**Work request:**
The output should be exactly the lines from the one containing "actual log message." through the last line of the records, and only those.

-=-=-

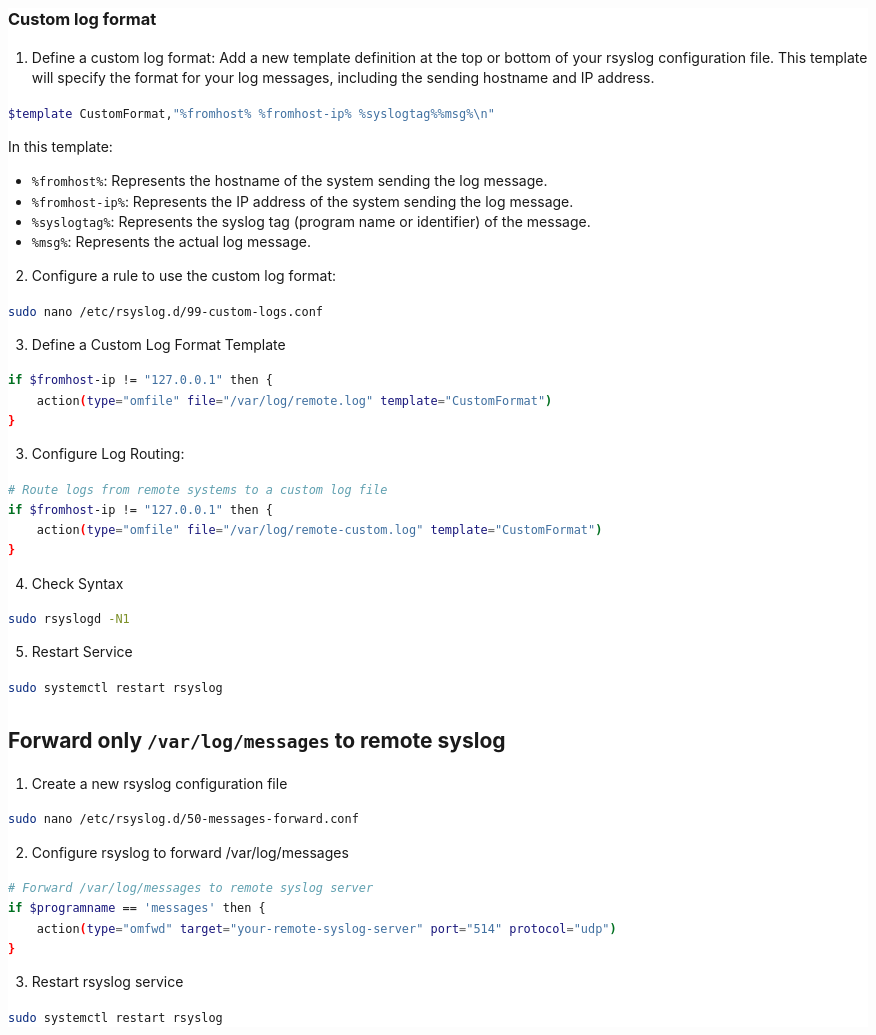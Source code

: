 ### Custom log format
1. Define a custom log format:
Add a new template definition at the top or bottom of your rsyslog configuration file. This template will specify the format for your log messages, including the sending hostname and IP address.
```bash
$template CustomFormat,"%fromhost% %fromhost-ip% %syslogtag%%msg%\n"

```
In this template:

- `%fromhost%`: Represents the hostname of the system sending the log message.
- `%fromhost-ip%`: Represents the IP address of the system sending the log message.
- `%syslogtag%`: Represents the syslog tag (program name or identifier) of the message.
- `%msg%`: Represents the actual log message.

2. Configure a rule to use the custom log format:
```bash
sudo nano /etc/rsyslog.d/99-custom-logs.conf

```
3. Define a Custom Log Format Template

```bash
if $fromhost-ip != "127.0.0.1" then {
    action(type="omfile" file="/var/log/remote.log" template="CustomFormat")
}

```
3. Configure Log Routing:
```bash
# Route logs from remote systems to a custom log file
if $fromhost-ip != "127.0.0.1" then {
    action(type="omfile" file="/var/log/remote-custom.log" template="CustomFormat")
}

```

4. Check Syntax
```bash
sudo rsyslogd -N1

```

5. Restart Service
```bash
sudo systemctl restart rsyslog
```

## Forward only `/var/log/messages` to remote syslog
1. Create a new rsyslog configuration file
```bash
sudo nano /etc/rsyslog.d/50-messages-forward.conf

```
2. Configure rsyslog to forward /var/log/messages
```bash
# Forward /var/log/messages to remote syslog server
if $programname == 'messages' then {
    action(type="omfwd" target="your-remote-syslog-server" port="514" protocol="udp")
}

```
3. Restart rsyslog service
```bash
sudo systemctl restart rsyslog
```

-=-=-

**Solved exercise:**
- `%msg%`: Represents the actual log message.

2. Configure a rule to use the custom log format:
```bash
sudo nano /etc/rsyslog.d/99-custom-logs.conf

```
3. Define a Custom Log Format Template

```bash
if $fromhost-ip != "127.0.0.1" then {
    action(type="omfile" file="/var/log/remote.log" template="CustomFormat")
}

```
3. Configure Log Routing:
```bash
# Route logs from remote systems to a custom log file
if $fromhost-ip != "127.0.0.1" then {
    action(type="omfile" file="/var/log/remote-custom.log" template="CustomFormat")
}

```

4. Check Syntax
```bash
sudo rsyslogd -N1

```

5. Restart Service
```bash
sudo systemctl restart rsyslog
```

## Forward only `/var/log/messages` to remote syslog
1. Create a new rsyslog configuration file
```bash
sudo nano /etc/rsyslog.d/50-messages-forward.conf

```
2. Configure rsyslog to forward /var/log/messages
```bash
# Forward /var/log/messages to remote syslog server
if $programname == 'messages' then {
    action(type="omfwd" target="your-remote-syslog-server" port="514" protocol="udp")
}

```
3. Restart rsyslog service
```bash
sudo systemctl restart rsyslog
```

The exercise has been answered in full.